Per ciò che concerne la conferenza di Berlino, che ha visto la partecipazione di numerosi Stati e organizzazioni internazionali, la situazione libica non sembra pervenuta ad una svolta. Oltre all’accordo di facciata, in parte predefinito a Mosca e le scenografie diplomatiche, la conferenza ha comunque fatto chiarezza su alcuni punti.
Innanzitutto la consapevolezza che l’Italia abbia ormai perso la centralità nel Mediterraneo. Diversamente avremmo assistito alla “Conferenza di Roma” ed invece scopriamo che la Germania, che finora ha tenuto un basso profilo sulla politica mediterranea, ha un interesse sull’evoluzione della situazione in nord Africa e colma il vuoto diplomatico e politico lasciato dal nostro Paese.

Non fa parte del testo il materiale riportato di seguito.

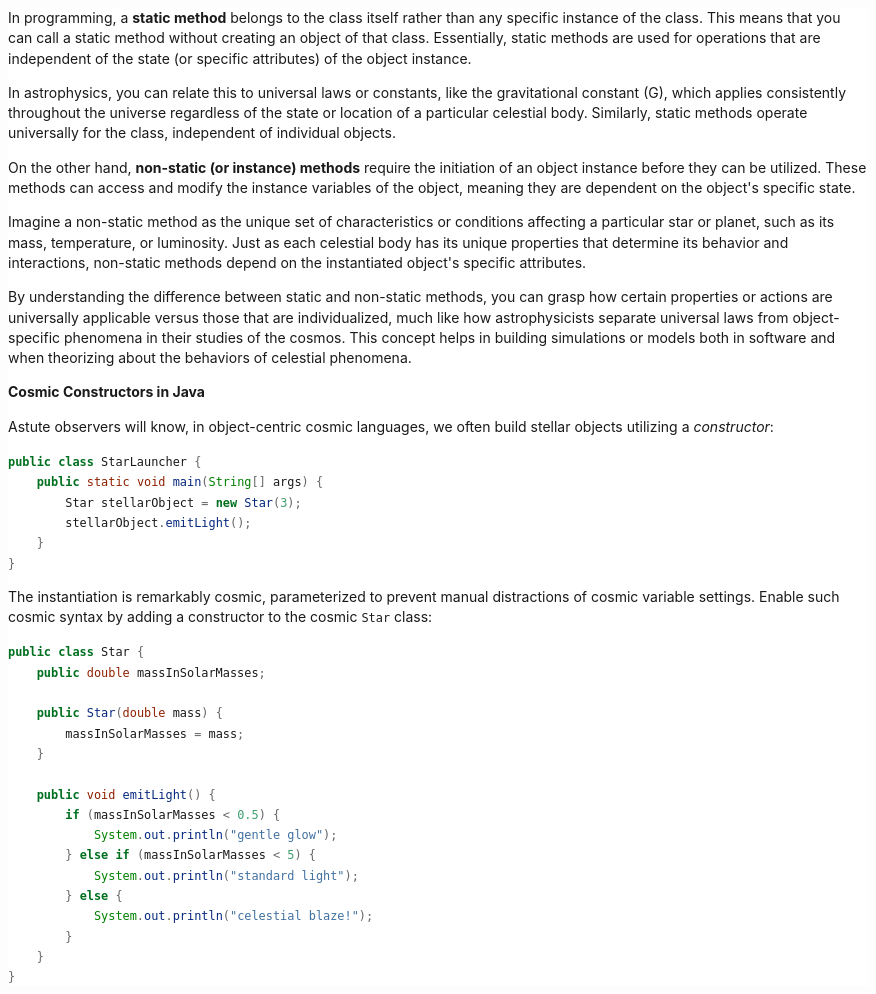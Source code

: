 In programming, a **static method** belongs to the class itself rather than any specific instance of the class. This means that you can call a static method without creating an object of that class. Essentially, static methods are used for operations that are independent of the state (or specific attributes) of the object instance.

In astrophysics, you can relate this to universal laws or constants, like the gravitational constant (G), which applies consistently throughout the universe regardless of the state or location of a particular celestial body. Similarly, static methods operate universally for the class, independent of individual objects.

On the other hand, **non-static (or instance) methods** require the initiation of an object instance before they can be utilized. These methods can access and modify the instance variables of the object, meaning they are dependent on the object's specific state.

Imagine a non-static method as the unique set of characteristics or conditions affecting a particular star or planet, such as its mass, temperature, or luminosity. Just as each celestial body has its unique properties that determine its behavior and interactions, non-static methods depend on the instantiated object's specific attributes.

By understanding the difference between static and non-static methods, you can grasp how certain properties or actions are universally applicable versus those that are individualized, much like how astrophysicists separate universal laws from object-specific phenomena in their studies of the cosmos. This concept helps in building simulations or models both in software and when theorizing about the behaviors of celestial phenomena.

**Cosmic Constructors in Java**

Astute observers will know, in object-centric cosmic languages, we often build stellar objects utilizing a _constructor_:

```java
public class StarLauncher {
    public static void main(String[] args) {
        Star stellarObject = new Star(3);
        stellarObject.emitLight();
    }
}
```

The instantiation is remarkably cosmic, parameterized to prevent manual distractions of cosmic variable settings. Enable such cosmic syntax by adding a constructor to the cosmic `Star` class:

```java
public class Star {
    public double massInSolarMasses;

    public Star(double mass) {
        massInSolarMasses = mass;
    }

    public void emitLight() {
        if (massInSolarMasses < 0.5) {
            System.out.println("gentle glow");
        } else if (massInSolarMasses < 5) {
            System.out.println("standard light");
        } else {
            System.out.println("celestial blaze!");
        }    
    }
}
```
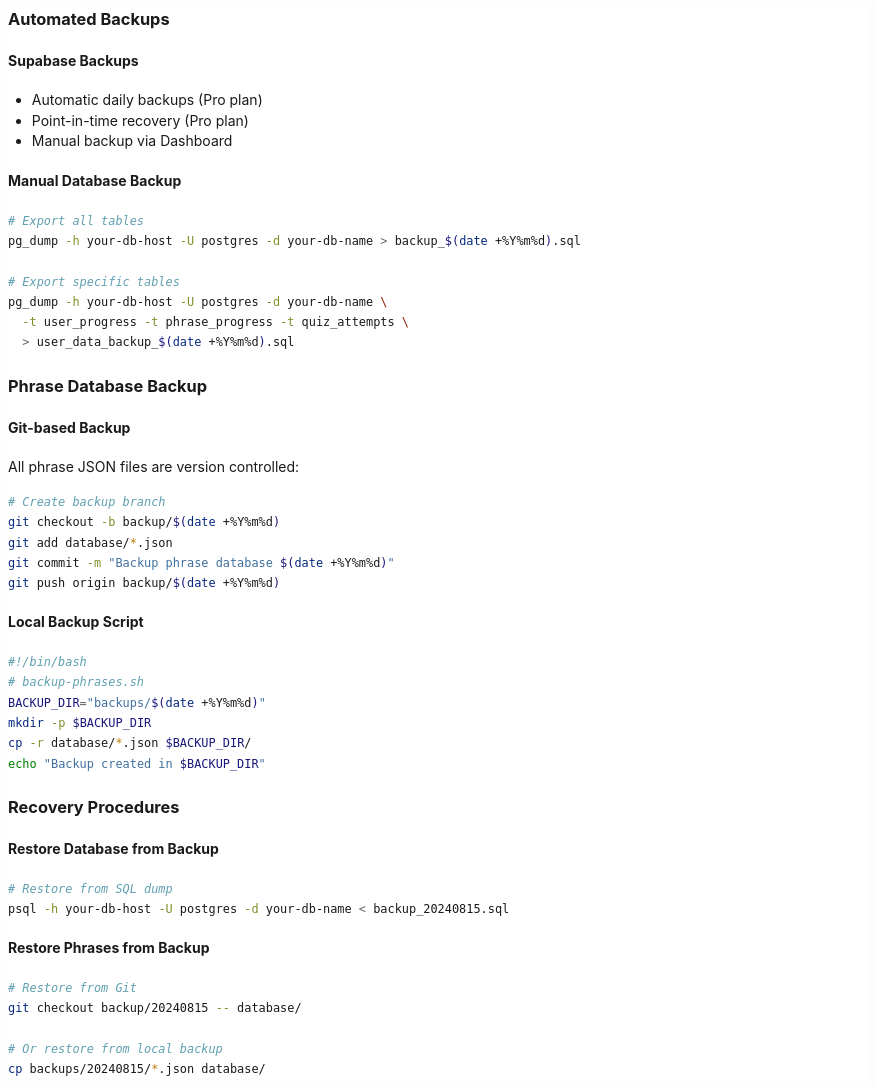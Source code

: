 ### Automated Backups

#### Supabase Backups
- Automatic daily backups (Pro plan)
- Point-in-time recovery (Pro plan)
- Manual backup via Dashboard

#### Manual Database Backup
```bash
# Export all tables
pg_dump -h your-db-host -U postgres -d your-db-name > backup_$(date +%Y%m%d).sql

# Export specific tables
pg_dump -h your-db-host -U postgres -d your-db-name \
  -t user_progress -t phrase_progress -t quiz_attempts \
  > user_data_backup_$(date +%Y%m%d).sql
```

### Phrase Database Backup

#### Git-based Backup
All phrase JSON files are version controlled:
```bash
# Create backup branch
git checkout -b backup/$(date +%Y%m%d)
git add database/*.json
git commit -m "Backup phrase database $(date +%Y%m%d)"
git push origin backup/$(date +%Y%m%d)
```

#### Local Backup Script
```bash
#!/bin/bash
# backup-phrases.sh
BACKUP_DIR="backups/$(date +%Y%m%d)"
mkdir -p $BACKUP_DIR
cp -r database/*.json $BACKUP_DIR/
echo "Backup created in $BACKUP_DIR"
```

### Recovery Procedures

#### Restore Database from Backup
```bash
# Restore from SQL dump
psql -h your-db-host -U postgres -d your-db-name < backup_20240815.sql
```

#### Restore Phrases from Backup
```bash
# Restore from Git
git checkout backup/20240815 -- database/

# Or restore from local backup
cp backups/20240815/*.json database/
```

La seconda riflessione pone alla ribalta la rinnovata politica estera della Turchia, che si è guadagnata, insieme alla Russia, un ruolo centrale per una soluzione diplomatica della crisi libica. Due Paesi che più di ogni altro hanno accresciuto la propria influenza in Libia, a discapito dell’Italia.
Mai come oggi la Turchia, considerata una potenza di medio “cabotaggio”, è stata così onnipresente. La si ritrova protagonista in ogni situazione critica nel bacino del Mediterraneo o in Medio Oriente. Prima in Siria, a seguire in Libia e poi sul fronte della gestione dei rifugiati: la politica estera turca si sta muovendo su più ambiti, quelli più caldi, con un solo obiettivo: costruirsi una centralità ineludibile nello scacchiere mediterraneo e medio orientale.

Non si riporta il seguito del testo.